He lowered his gaze, kissed the back of my hand, and muttered,“Pata hai, bahut saahas lagta hai jab aap apne jeevan ka wo satya kisi ko bataate ho jisse aap swayam kabhi smaran nahi karna chaahte—jisse aap pratidin door bhaagte ho tatha bachna chahte ho. Tumhaari saugandh, Suman, punah kisi ko nahi bata paayenge, itna saahas nahi hai. Aur ab to ye aasha bhi nahi hai ki koi samjhe kyunki samajhne yogya nahi rahein ab hum,”“You know, it takes a lot of courage to share that part of your life with someone you never want even to recall—the part you run away from every day. I swear to you, Suman, I’ll never be able to share this truth with anyone ever again, because I’m not left with that courage. And I don’t expect anyone to understand anymore because I don’t deserve that.”
His words made my heart heavy, and I lowered my gaze in silence, unable to respond.
“Then why did you tell me?” I couldn’t stop myself from asking.
He inhaled deeply and brushed my hand with his thumb as he spoke.“Patni ho, adhikaar hai tumhaara or aawashyak bhi hai tumhara jaanne ka,”“You are my wife; it’s your right and the necessity to know.”
I didn’t know, but it brought a slight smile to my lips, and I turned to look at him.“I have not accepted you yet,” and he smiled weakly.“And you are so unpredictable and confusing,” I added, furrowing my brows.
“How?”
“One moment you say you can leave me, and the next, you call me your wife,” I said.
He sucked his lip and replied slowly,“For me to call you my wife is my reality, and you have the right to make your own choices; your life is yours. No one can stop you from saying you don’t want to see me, or that you want to forget me, or that you wish to live alone or marry someone else. That’s your right, but I am not backing out of my responsibilities or feelings.”
His words resonated with me, and I didn’t know why, but hearing him made me feel lighter. It was as if he was lifting some weight off my chest.
“So what happens if I marry someone else?” I asked.
He furrowed his brows and raised his face to look at me with questioning eyes.
“Are you having an affair?” I quickly shook my head, my eyes widening in shock.
“Are you crazy? No!”
He leaned closer.“Just joking. I’ll be happy for you,” he spoke in a low tone, then suddenly raised his pitch.“But that man has to keep you happy. I mean, there’s no way he would ask you to cook after having sex and make you cry,” he said, and I chuckled.
“You cannot keep an eye on him.”
He shook his head.“That’s where you are mistaken, Sumanika Ji. I can keep an eye on him and take him out for hurting you, too.”
He turned his gaze toward me, and I felt a shiver go down my spine when he mentioned killing my hypothetical husband.
“You need therapy. I’m not even married yet, and you already wish to kill him,” I said and lowered my gaze.
He leaned closer and kissed my forehead.“Just be happy. I don’t want anything else. I don’t need answers; I don’t want you to be with me if it makes you unhappy or causes you to doubt yourself. No promises, no heartbreaks,” he said, and I gulped silently, leaning on his shoulder.
“I feel comfortable with you. I don’t know why. No man has ever made me feel this way. I can’t let go of this comfort.” It took a lot of courage to put that into words.
“I’m happy to be that,” he said, and I lowered my gaze.
“You know, when you’re upset, the world can tell,” I said slowly, and he chuckled.
“Trust me, when I’m upset, no one can tell,” he whispered.
I lifted my gaze to meet his; those green eyes made my heart race effortlessly.
“Why didn’t you tell your brothers about all of this?” I asked.

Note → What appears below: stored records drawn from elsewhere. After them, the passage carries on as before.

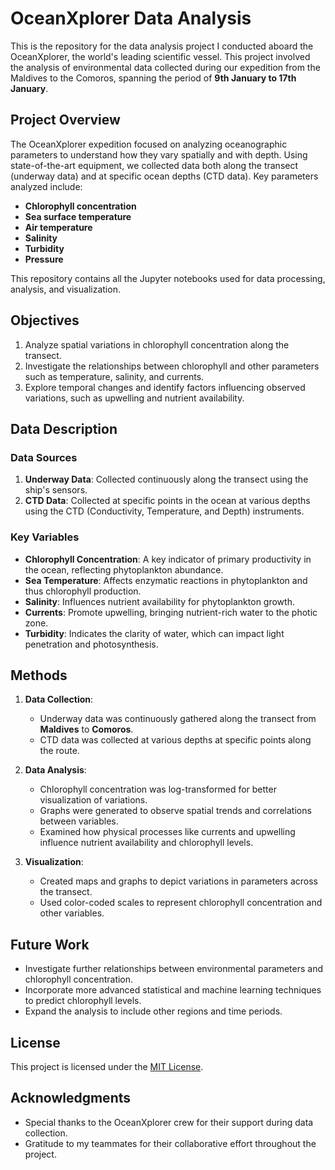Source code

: # OceanXplorer Data Analysis

This is the repository for the data analysis project I conducted aboard the OceanXplorer, the world's leading scientific vessel. This project involved the analysis of environmental data collected during our expedition from the Maldives to the Comoros, spanning the period of **9th January to 17th January**.

## Project Overview

The OceanXplorer expedition focused on analyzing oceanographic parameters to understand how they vary spatially and with depth. Using state-of-the-art equipment, we collected data both along the transect (underway data) and at specific ocean depths (CTD data). Key parameters analyzed include:

- **Chlorophyll concentration**
- **Sea surface temperature**
- **Air temperature**
- **Salinity**
- **Turbidity**
- **Pressure**

This repository contains all the Jupyter notebooks used for data processing, analysis, and visualization.

## Objectives

1. Analyze spatial variations in chlorophyll concentration along the transect.
2. Investigate the relationships between chlorophyll and other parameters such as temperature, salinity, and currents.
3. Explore temporal changes and identify factors influencing observed variations, such as upwelling and nutrient availability.

## Data Description

### Data Sources

1. **Underway Data**: Collected continuously along the transect using the ship's sensors.
2. **CTD Data**: Collected at specific points in the ocean at various depths using the CTD (Conductivity, Temperature, and Depth) instruments.

### Key Variables

- **Chlorophyll Concentration**: A key indicator of primary productivity in the ocean, reflecting phytoplankton abundance.
- **Sea Temperature**: Affects enzymatic reactions in phytoplankton and thus chlorophyll production.
- **Salinity**: Influences nutrient availability for phytoplankton growth.
- **Currents**: Promote upwelling, bringing nutrient-rich water to the photic zone.
- **Turbidity**: Indicates the clarity of water, which can impact light penetration and photosynthesis.

## Methods

1. **Data Collection**:
   - Underway data was continuously gathered along the transect from **Maldives** to **Comoros**.
   - CTD data was collected at various depths at specific points along the route.

2. **Data Analysis**:
   - Chlorophyll concentration was log-transformed for better visualization of variations.
   - Graphs were generated to observe spatial trends and correlations between variables.
   - Examined how physical processes like currents and upwelling influence nutrient availability and chlorophyll levels.

3. **Visualization**:
   - Created maps and graphs to depict variations in parameters across the transect.
   - Used color-coded scales to represent chlorophyll concentration and other variables.

## Future Work

- Investigate further relationships between environmental parameters and chlorophyll concentration.
- Incorporate more advanced statistical and machine learning techniques to predict chlorophyll levels.
- Expand the analysis to include other regions and time periods.

## License

This project is licensed under the [MIT License](LICENSE).

## Acknowledgments

- Special thanks to the OceanXplorer crew for their support during data collection.
- Gratitude to my teammates for their collaborative effort throughout the project.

“It was not, is not, and will never be something I am proud of,” he said, looking away briefly.“So, it’s not worth sharing. What has happened has happened. Talking about it won’t undo it or wash it away. It will just hurt them and bring me back to where I was running away from.”
I couldn’t help but smile weakly while nodding.

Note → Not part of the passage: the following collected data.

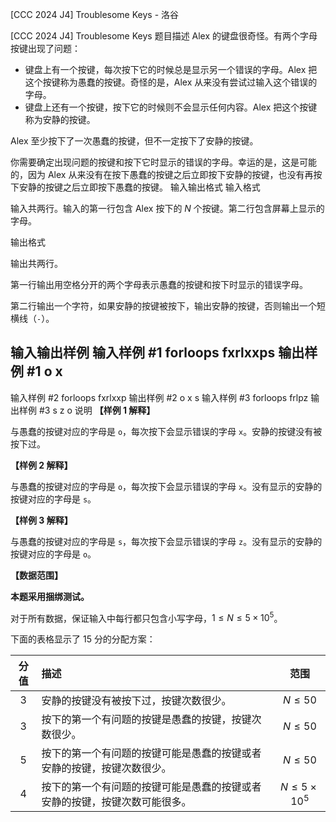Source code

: 



[CCC 2024 J4] Troublesome Keys - 洛谷














[CCC 2024 J4] Troublesome Keys
题目描述
Alex 的键盘很奇怪。有两个字母按键出现了问题：

- 键盘上有一个按键，每次按下它的时候总是显示另一个错误的字母。Alex 把这个按键称为愚蠢的按键。奇怪的是，Alex 从来没有尝试过输入这个错误的字母。
- 键盘上还有一个按键，按下它的时候则不会显示任何内容。Alex 把这个按键称为安静的按键。

Alex 至少按下了一次愚蠢的按键，但不一定按下了安静的按键。

你需要确定出现问题的按键和按下它时显示的错误的字母。幸运的是，这是可能的，因为 Alex 从来没有在按下愚蠢的按键之后立即按下安静的按键，也没有再按下安静的按键之后立即按下愚蠢的按键。
输入输出格式
输入格式

输入共两行。输入的第一行包含 Alex 按下的 $N$ 个按键。第二行包含屏幕上显示的字母。

输出格式


输出共两行。

第一行输出用空格分开的两个字母表示愚蠢的按键和按下时显示的错误字母。

第二行输出一个字符，如果安静的按键被按下，输出安静的按键，否则输出一个短横线（`-`）。

输入输出样例
输入样例 #1
forloops
fxrlxxps
输出样例 #1
o x
-
输入样例 #2
forloops
fxrlxxp
输出样例 #2
o x
s
输入样例 #3
forloops
frlpz
输出样例 #3
s z
o
说明
**【样例 1 解释】**

与愚蠢的按键对应的字母是 `o`，每次按下会显示错误的字母 `x`。安静的按键没有被按下过。

**【样例 2 解释】**

与愚蠢的按键对应的字母是 `o`，每次按下会显示错误的字母 `x`。没有显示的安静的按键对应的字母是 `s`。

**【样例 3 解释】**

与愚蠢的按键对应的字母是 `s`，每次按下会显示错误的字母 `z`。没有显示的安静的按键对应的字母是 `o`。

**【数据范围】**

**本题采用捆绑测试。**

对于所有数据，保证输入中每行都只包含小写字母，$1\leq N\leq 5\times 10^5$。

下面的表格显示了 $15$ 分的分配方案：

| 分值 | 描述 | 范围 |
| :-: | :- | :-: |
| $3$ | 安静的按键没有被按下过，按键次数很少。 | $N \leq 50$ |
| $3$ | 按下的第一个有问题的按键是愚蠢的按键，按键次数很少。 | $N \leq 50$ |
| $5$ | 按下的第一个有问题的按键可能是愚蠢的按键或者安静的按键，按键次数很少。 | $N \leq 50$ |
| $4$ | 按下的第一个有问题的按键可能是愚蠢的按键或者安静的按键，按键次数可能很多。 | $N \leq 5 \times 10^5$ |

“I can relate to that. I can’t share everything about my failures either; I mean, I can’t talk about my deceased husband and the life I went through with everyone because, honestly, even mentioning it hurts,” I replied, and he smiled.
“No, talking about it with the right person will never hurt—someone you trust to understand and just be with you. Like, Bhabhi-sa,” he said, and I felt a pang in my chest, lowering my gaze as I remembered how he was there for me when I needed him.
“Like you, Kunwar Agastya,” I muttered, lifting my gaze to meet his.